Work instruction
When you reach the line with "- Les économies émergentes" in the data below, begin printing lines exactly, and stop once the line with "- **Révisions statistiques" has been printed.

(Stored data)
■ ■ ■ ■ ■

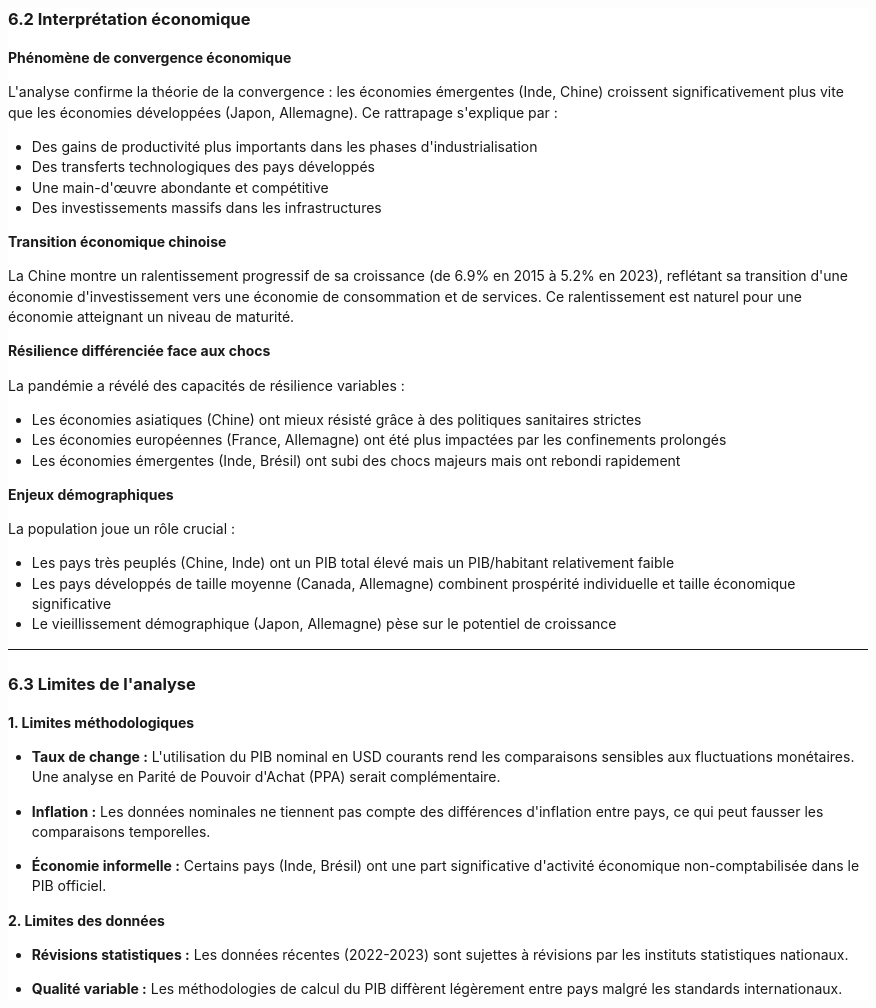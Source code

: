 ### 6.2 Interprétation économique

**Phénomène de convergence économique**

L'analyse confirme la théorie de la convergence : les économies émergentes (Inde, Chine) croissent significativement plus vite que les économies développées (Japon, Allemagne). Ce rattrapage s'explique par :
- Des gains de productivité plus importants dans les phases d'industrialisation
- Des transferts technologiques des pays développés
- Une main-d'œuvre abondante et compétitive
- Des investissements massifs dans les infrastructures

**Transition économique chinoise**

La Chine montre un ralentissement progressif de sa croissance (de 6.9% en 2015 à 5.2% en 2023), reflétant sa transition d'une économie d'investissement vers une économie de consommation et de services. Ce ralentissement est naturel pour une économie atteignant un niveau de maturité.

**Résilience différenciée face aux chocs**

La pandémie a révélé des capacités de résilience variables :
- Les économies asiatiques (Chine) ont mieux résisté grâce à des politiques sanitaires strictes
- Les économies européennes (France, Allemagne) ont été plus impactées par les confinements prolongés
- Les économies émergentes (Inde, Brésil) ont subi des chocs majeurs mais ont rebondi rapidement

**Enjeux démographiques**

La population joue un rôle crucial :
- Les pays très peuplés (Chine, Inde) ont un PIB total élevé mais un PIB/habitant relativement faible
- Les pays développés de taille moyenne (Canada, Allemagne) combinent prospérité individuelle et taille économique significative
- Le vieillissement démographique (Japon, Allemagne) pèse sur le potentiel de croissance

---

### 6.3 Limites de l'analyse

**1. Limites méthodologiques**

- **Taux de change :** L'utilisation du PIB nominal en USD courants rend les comparaisons sensibles aux fluctuations monétaires. Une analyse en Parité de Pouvoir d'Achat (PPA) serait complémentaire.

- **Inflation :** Les données nominales ne tiennent pas compte des différences d'inflation entre pays, ce qui peut fausser les comparaisons temporelles.

- **Économie informelle :** Certains pays (Inde, Brésil) ont une part significative d'activité économique non-comptabilisée dans le PIB officiel.

**2. Limites des données**

- **Révisions statistiques :** Les données récentes (2022-2023) sont sujettes à révisions par les instituts statistiques nationaux.

- **Qualité variable :** Les méthodologies de calcul du PIB diffèrent légèrement entre pays malgré les standards internationaux.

■ ■ ■ ■ ■

Expected answer
- Les économies émergentes (Inde, Brésil) ont subi des chocs majeurs mais ont rebondi rapidement

**Enjeux démographiques**

La population joue un rôle crucial :
- Les pays très peuplés (Chine, Inde) ont un PIB total élevé mais un PIB/habitant relativement faible
- Les pays développés de taille moyenne (Canada, Allemagne) combinent prospérité individuelle et taille économique significative
- Le vieillissement démographique (Japon, Allemagne) pèse sur le potentiel de croissance

---

### 6.3 Limites de l'analyse

**1. Limites méthodologiques**

- **Taux de change :** L'utilisation du PIB nominal en USD courants rend les comparaisons sensibles aux fluctuations monétaires. Une analyse en Parité de Pouvoir d'Achat (PPA) serait complémentaire.

- **Inflation :** Les données nominales ne tiennent pas compte des différences d'inflation entre pays, ce qui peut fausser les comparaisons temporelles.

- **Économie informelle :** Certains pays (Inde, Brésil) ont une part significative d'activité économique non-comptabilisée dans le PIB officiel.

**2. Limites des données**

- **Révisions statistiques :** Les données récentes (2022-2023) sont sujettes à révisions par les instituts statistiques nationaux.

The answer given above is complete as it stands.